We look at the way land, terra in Latin, was formed on Earth to understand how the surfaces of other terrestrial planets evolved.
Volcanoes created most of Earth’s terrain.
Molten material from Earth’s mantle bubbled up 4 billion years ago to form the first continents.
On Mercury, land ridges provide evidence of extreme volcanic activity in the past. Olympus Mons, the largest known mountain in the solar system, is one of many extinct volcanoes on Mars.
Whether there are any active volcanoes left is a matter of debate.
Between 1990 and 1992, the space probe Magellan received radar signals from Venus’s surface that indicated it was largely formed by volcanic activity.

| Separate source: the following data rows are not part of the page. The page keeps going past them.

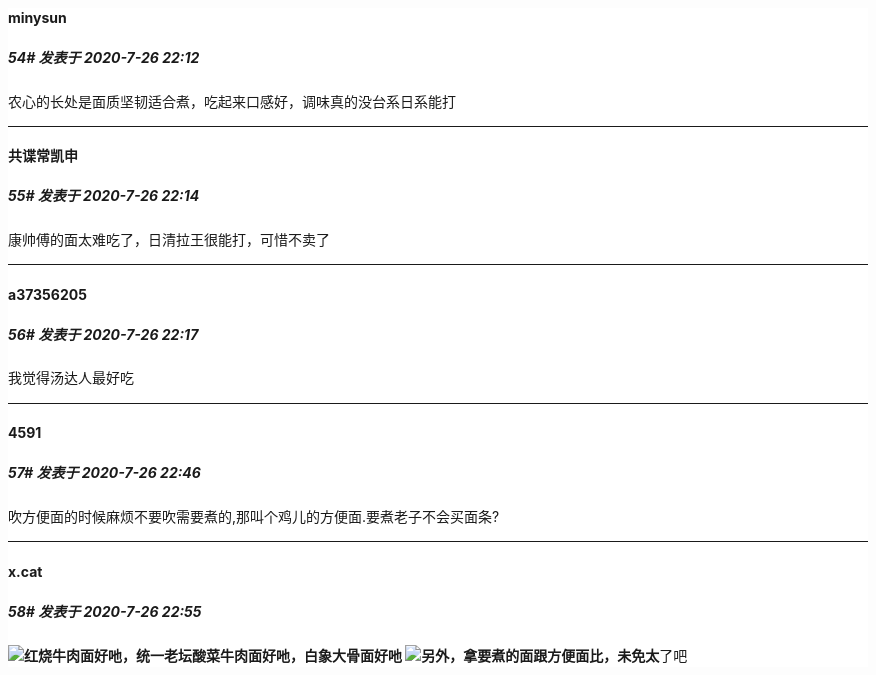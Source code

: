 ####  minysun  
##### 54#       发表于 2020-7-26 22:12




农心的长处是面质坚韧适合煮，吃起来口感好，调味真的没台系日系能打







-----

####  共谍常凯申  
##### 55#       发表于 2020-7-26 22:14




康帅傅的面太难吃了，日清拉王很能打，可惜不卖了







-----

####  a37356205  
##### 56#       发表于 2020-7-26 22:17




我觉得汤达人最好吃







-----

####  4591  
##### 57#       发表于 2020-7-26 22:46




吹方便面的时候麻烦不要吹需要煮的,那叫个鸡儿的方便面.要煮老子不会买面条?







-----

####  x.cat  
##### 58#       发表于 2020-7-26 22:55



<img src="https://static.saraba1st.com/image/smiley/face2017/035.png" referrerpolicy="no-referrer">**红烧牛肉面好吔，统一老坛酸菜牛肉面好吔，白象大骨面好吔
<img src="https://static.saraba1st.com/image/smiley/face2017/027.png" referrerpolicy="no-referrer">另外，拿要煮的面跟方便面比，未免太**了吧
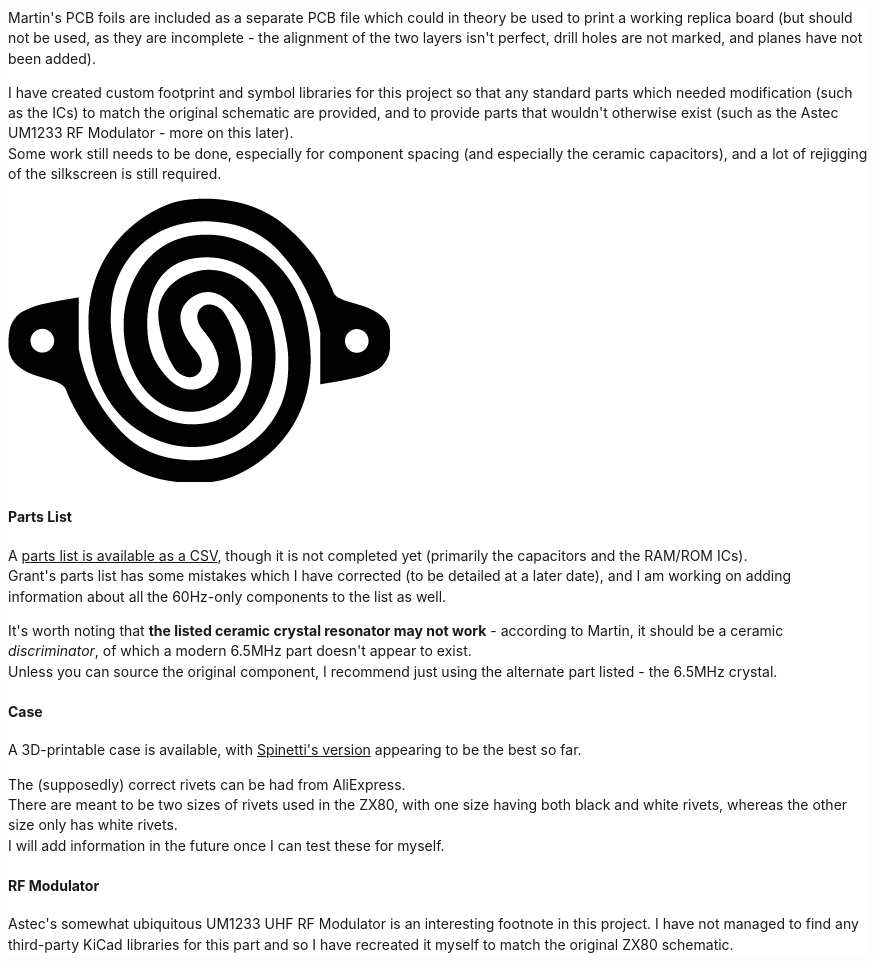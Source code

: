 Martin's PCB foils are included as a separate PCB file which could in theory be used to print a working replica board (but should not be used, as they are incomplete - the alignment of the two layers isn't perfect, drill holes are not marked, and planes have not been added).

I have created custom footprint and symbol libraries for this project so that any standard parts which needed modification (such as the ICs) to match the original schematic are provided, and to provide parts that wouldn't otherwise exist (such as the Astec UM1233 RF Modulator - more on this later).  
Some work still needs to be done, especially for component spacing (and especially the ceramic capacitors), and a lot of rejigging of the silkscreen is still required.

![Recreated ZX80 Keypad](https://raw.githubusercontent.com/TankedThomas/ZX80/master/Components/ZX80_Key.png)  

#### Parts List

A [parts list is available as a CSV](https://raw.githubusercontent.com/TankedThomas/ZX80/master/Docs/zx80_parts_list.csv), though it is not completed yet (primarily the capacitors and the RAM/ROM ICs).  
Grant's parts list has some mistakes which I have corrected (to be detailed at a later date), and I am working on adding information about all the 60Hz-only components to the list as well.  

It's worth noting that **the listed ceramic crystal resonator may not work** - according to Martin, it should be a ceramic *discriminator*, of which a modern 6.5MHz part doesn't appear to exist.  
Unless you can source the original component, I recommend just using the alternate part listed - the 6.5MHz crystal.

#### Case

A 3D-printable case is available, with [Spinetti's version](https://www.printables.com/model/490727-sinclair-zx80-replica-case) appearing to be the best so far.

The (supposedly) correct rivets can be had from AliExpress.  
There are meant to be two sizes of rivets used in the ZX80, with one size having both black and white rivets, whereas the other size only has white rivets.  
I will add information in the future once I can test these for myself.

#### RF Modulator

Astec's somewhat ubiquitous UM1233 UHF RF Modulator is an interesting footnote in this project. I have not managed to find any third-party KiCad libraries for this part and so I have recreated it myself to match the original ZX80 schematic.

Signs of former lava flows, volcanic explosions, and hot gases spewing from underground were detected.
Earthquakes, which contribute to the shaping of landscapes, occur primarily because Earth’s terrain rests on shifting plates, called tectonic plates.
The shifts create tension in underground rock, which is released through quakes.
Today, earthquakes are believed to be unique to Earth, though Mars probably experienced them long ago. Volcanoes can also set off tremors, which probably happened on Mercury, Venus, and Mars.
Craters are found on all terrestrial planets, for example, Meteor Crater near Winslow, Arizona.
They resulted from collisions with asteroids.